Government talks with Kurdish leader 'right step': Party

AFP , Tuesday 8 Jan 2013

Peace and Democracy Kurdish Party hailed the Turkish government-led talks with jailed Kurdish leader Abdullah Ocalan as a 'right step' but called for a halt to detentions and military operations against rebels

Turkey's pro-Kurd party on Tuesday hailed government-led talks with jailed Kurdish leader Abdullah Ocalan as a "right step" but called for a halt to detentions and military operations against rebels before full-fledged negotiations can begin.
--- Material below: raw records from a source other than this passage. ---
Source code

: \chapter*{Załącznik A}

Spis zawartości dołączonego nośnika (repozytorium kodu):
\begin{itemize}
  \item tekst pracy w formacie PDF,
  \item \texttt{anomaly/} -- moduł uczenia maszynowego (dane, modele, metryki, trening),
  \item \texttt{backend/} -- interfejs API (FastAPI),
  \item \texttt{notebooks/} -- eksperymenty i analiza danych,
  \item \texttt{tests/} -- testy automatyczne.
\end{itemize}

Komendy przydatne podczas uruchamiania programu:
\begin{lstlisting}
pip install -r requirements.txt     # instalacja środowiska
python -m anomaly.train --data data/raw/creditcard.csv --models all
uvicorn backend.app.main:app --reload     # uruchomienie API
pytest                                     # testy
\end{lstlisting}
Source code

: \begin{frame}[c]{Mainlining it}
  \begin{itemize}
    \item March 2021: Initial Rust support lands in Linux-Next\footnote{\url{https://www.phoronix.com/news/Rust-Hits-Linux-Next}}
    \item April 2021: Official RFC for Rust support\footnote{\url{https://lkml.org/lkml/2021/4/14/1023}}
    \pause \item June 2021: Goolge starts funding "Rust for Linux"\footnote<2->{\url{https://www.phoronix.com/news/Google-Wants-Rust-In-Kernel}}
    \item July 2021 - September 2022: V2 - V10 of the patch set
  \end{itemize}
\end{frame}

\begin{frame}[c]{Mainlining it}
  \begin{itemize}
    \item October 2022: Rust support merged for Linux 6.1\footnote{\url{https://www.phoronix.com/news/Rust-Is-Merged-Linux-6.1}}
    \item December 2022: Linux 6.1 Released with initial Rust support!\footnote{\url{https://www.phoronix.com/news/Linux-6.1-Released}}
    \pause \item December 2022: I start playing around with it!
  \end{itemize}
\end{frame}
"It is a right step. It is a rational and reasonable step that was taken in such a critical process," Selahattin Demirtas, co-chairman of the Peace and Democracy Party (BDP), told his party lawmakers in parliament.

"But we cannot talk of a full-blown negotiation process at this stage; we are not there yet," Demirtas said.
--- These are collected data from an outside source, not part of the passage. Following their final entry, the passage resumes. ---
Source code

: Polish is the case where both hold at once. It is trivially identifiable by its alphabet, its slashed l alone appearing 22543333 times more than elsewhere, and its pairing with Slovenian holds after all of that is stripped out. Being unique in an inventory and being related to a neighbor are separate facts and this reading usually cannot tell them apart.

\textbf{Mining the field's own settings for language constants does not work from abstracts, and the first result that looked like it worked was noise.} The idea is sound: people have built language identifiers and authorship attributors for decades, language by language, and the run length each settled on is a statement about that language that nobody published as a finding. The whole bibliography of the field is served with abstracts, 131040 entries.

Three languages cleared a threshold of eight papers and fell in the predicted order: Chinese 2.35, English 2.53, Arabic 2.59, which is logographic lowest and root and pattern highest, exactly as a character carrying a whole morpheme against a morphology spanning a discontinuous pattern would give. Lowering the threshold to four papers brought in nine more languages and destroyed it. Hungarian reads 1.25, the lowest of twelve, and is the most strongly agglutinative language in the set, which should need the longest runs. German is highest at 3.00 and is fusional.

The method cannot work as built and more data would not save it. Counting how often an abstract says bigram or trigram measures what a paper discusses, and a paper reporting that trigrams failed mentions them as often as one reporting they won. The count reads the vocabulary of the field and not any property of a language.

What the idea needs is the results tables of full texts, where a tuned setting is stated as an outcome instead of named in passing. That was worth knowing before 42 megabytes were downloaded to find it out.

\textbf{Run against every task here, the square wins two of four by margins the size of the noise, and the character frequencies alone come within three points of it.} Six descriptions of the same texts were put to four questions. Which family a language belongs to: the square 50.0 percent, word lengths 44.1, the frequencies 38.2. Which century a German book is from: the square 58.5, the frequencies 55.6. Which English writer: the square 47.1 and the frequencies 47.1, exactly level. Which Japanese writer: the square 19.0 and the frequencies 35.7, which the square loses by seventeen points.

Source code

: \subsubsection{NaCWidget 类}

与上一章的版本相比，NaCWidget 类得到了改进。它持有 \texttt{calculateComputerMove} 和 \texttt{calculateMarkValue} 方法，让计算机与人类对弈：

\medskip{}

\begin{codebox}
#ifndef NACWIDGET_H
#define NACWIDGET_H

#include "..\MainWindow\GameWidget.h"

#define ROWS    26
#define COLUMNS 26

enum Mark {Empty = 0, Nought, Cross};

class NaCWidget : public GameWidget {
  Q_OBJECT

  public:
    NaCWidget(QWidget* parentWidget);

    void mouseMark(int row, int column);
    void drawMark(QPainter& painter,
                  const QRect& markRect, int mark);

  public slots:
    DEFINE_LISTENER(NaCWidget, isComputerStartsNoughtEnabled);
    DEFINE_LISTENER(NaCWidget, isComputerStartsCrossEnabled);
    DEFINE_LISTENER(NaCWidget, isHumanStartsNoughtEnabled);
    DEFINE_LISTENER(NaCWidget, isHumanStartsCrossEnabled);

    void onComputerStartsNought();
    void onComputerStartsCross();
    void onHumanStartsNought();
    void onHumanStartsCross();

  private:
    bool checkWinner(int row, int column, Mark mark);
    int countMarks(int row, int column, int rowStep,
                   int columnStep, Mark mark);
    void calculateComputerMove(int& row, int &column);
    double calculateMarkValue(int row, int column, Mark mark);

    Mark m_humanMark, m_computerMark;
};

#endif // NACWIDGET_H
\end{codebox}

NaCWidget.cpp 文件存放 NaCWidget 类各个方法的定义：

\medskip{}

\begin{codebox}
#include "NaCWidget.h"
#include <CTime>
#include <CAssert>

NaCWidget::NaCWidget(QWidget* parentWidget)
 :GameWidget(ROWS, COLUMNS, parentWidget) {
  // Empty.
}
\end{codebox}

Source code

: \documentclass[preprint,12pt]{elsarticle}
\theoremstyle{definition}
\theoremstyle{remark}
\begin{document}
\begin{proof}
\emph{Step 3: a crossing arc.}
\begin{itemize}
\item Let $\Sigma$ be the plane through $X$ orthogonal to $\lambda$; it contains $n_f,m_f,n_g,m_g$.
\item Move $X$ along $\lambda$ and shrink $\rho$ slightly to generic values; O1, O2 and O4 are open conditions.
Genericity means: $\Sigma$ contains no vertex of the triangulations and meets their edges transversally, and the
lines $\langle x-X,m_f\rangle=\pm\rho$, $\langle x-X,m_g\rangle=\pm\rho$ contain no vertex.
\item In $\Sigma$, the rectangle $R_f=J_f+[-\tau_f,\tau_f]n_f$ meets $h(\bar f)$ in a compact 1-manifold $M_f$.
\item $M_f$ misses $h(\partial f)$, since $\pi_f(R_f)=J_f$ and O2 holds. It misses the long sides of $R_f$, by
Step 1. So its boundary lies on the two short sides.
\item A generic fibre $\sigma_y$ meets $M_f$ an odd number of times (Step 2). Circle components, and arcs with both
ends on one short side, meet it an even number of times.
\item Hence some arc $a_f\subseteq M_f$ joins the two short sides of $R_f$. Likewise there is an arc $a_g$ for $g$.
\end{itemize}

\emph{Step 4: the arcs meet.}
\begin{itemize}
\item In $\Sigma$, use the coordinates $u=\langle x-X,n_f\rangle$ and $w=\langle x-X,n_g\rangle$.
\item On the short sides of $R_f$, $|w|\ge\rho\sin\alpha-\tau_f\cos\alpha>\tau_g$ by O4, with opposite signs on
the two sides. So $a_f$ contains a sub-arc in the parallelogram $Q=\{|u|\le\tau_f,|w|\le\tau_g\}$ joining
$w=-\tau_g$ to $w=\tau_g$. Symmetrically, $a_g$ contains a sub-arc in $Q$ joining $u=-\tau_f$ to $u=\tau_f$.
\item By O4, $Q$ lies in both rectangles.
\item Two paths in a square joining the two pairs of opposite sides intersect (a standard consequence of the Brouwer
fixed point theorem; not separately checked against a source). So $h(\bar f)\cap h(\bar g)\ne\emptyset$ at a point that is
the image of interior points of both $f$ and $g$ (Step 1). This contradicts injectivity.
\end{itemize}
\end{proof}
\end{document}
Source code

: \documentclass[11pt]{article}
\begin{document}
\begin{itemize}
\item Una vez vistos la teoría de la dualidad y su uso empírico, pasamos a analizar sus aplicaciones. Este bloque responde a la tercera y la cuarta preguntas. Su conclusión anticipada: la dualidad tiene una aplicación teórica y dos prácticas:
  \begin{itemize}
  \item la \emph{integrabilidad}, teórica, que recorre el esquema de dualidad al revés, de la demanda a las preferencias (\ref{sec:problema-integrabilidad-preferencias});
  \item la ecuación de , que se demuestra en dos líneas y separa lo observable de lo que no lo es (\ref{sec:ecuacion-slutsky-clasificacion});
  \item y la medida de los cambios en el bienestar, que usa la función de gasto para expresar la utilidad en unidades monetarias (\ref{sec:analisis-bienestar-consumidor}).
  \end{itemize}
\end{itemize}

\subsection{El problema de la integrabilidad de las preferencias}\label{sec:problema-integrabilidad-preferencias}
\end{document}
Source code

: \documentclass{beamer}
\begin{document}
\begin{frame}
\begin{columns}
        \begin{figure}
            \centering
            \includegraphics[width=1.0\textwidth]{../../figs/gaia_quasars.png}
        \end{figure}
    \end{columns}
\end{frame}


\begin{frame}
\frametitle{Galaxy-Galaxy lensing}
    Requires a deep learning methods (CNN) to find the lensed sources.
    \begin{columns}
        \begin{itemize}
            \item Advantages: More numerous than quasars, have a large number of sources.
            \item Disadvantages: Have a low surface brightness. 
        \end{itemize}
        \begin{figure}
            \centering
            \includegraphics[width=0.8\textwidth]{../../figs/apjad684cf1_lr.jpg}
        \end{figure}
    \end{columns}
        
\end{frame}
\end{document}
Prime Minister Recep Tayyip Erdogan revealed late last month that Turkey's intelligence services had talks with Ocalan, which an aide said concerned disarming the outlawed Kurdistan Workers' Party (PKK).

The aide, Yalcin Akdogan, said Ocalan remains "the main actor" in efforts to resolve the three-decade-old Kurdish conflict, which has claimed some 45,000 lives.
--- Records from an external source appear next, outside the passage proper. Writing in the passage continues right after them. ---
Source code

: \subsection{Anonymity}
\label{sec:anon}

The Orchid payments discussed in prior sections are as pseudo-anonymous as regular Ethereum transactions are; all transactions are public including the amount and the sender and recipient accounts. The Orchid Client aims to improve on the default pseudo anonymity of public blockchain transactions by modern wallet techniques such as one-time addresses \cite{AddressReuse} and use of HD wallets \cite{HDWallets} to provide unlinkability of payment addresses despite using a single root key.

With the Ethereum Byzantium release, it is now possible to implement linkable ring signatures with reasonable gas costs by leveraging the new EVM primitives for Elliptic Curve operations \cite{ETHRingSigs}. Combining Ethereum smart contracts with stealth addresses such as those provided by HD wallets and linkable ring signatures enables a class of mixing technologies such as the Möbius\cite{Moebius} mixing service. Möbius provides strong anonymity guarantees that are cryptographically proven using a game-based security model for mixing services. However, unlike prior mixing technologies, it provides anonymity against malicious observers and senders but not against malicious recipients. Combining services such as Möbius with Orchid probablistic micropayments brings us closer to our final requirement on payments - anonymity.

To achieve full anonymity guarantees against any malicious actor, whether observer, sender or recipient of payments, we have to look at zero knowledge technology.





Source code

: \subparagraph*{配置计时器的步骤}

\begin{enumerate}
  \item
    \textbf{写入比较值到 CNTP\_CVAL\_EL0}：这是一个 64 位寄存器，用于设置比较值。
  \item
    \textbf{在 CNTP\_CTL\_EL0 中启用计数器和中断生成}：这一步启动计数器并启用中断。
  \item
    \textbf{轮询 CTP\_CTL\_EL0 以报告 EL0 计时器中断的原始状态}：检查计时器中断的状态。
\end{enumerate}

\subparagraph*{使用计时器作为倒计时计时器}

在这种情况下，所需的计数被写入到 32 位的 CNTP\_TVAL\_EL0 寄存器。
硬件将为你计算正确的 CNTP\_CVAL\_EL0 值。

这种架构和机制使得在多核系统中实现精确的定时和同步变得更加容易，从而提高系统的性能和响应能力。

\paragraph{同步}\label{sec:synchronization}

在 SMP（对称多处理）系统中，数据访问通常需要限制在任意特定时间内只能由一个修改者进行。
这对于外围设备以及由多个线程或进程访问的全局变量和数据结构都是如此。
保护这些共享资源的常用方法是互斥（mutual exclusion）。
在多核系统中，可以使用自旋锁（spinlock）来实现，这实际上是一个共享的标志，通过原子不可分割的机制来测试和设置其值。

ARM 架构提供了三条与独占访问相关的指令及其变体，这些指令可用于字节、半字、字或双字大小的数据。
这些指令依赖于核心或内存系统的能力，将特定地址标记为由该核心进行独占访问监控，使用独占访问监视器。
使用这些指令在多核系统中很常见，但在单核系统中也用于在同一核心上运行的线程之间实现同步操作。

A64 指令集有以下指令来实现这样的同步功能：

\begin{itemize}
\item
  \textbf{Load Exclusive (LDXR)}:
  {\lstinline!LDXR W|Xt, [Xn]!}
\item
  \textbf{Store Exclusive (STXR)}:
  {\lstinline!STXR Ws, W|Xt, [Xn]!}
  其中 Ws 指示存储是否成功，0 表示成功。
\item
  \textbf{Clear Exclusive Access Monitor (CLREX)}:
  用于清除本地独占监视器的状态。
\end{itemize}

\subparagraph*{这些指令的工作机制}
Demirtas demanded the release of Ocalan, the imprisoned PKK leader, or the easing of his detention conditions.

"But if military operations and detention (of Kurdish activists) continue ... there is no point in pursuing this process," Demirtas said, adding that all parties to the conflict be included, including the political wing of the PKK.

Demirtas's remarks came after two prominent Kurdish politicians visited Ocalan in prison on the island of Imrali south of Istanbul, the first such visit since his incarceration in 1999.

Details of the closed-door meeting were not made public, but the government's green light for the visit was perceived as a sign that negotiations were in motion to end the conflict.

After more than a decade behind bars, Ocalan is still a respected figure for a majority of Turkey's Kurds, although his influence among PKK hawks is believed to have diminished.

The PKK, listed as a terrorist group by Ankara, the United States and the European Union, took up arms in the Kurdish-majority southeast in 1984 in a quest for autonomy there.

Ankara initiated clandestine peace talks with prominent rebel figures in 2009 but they failed.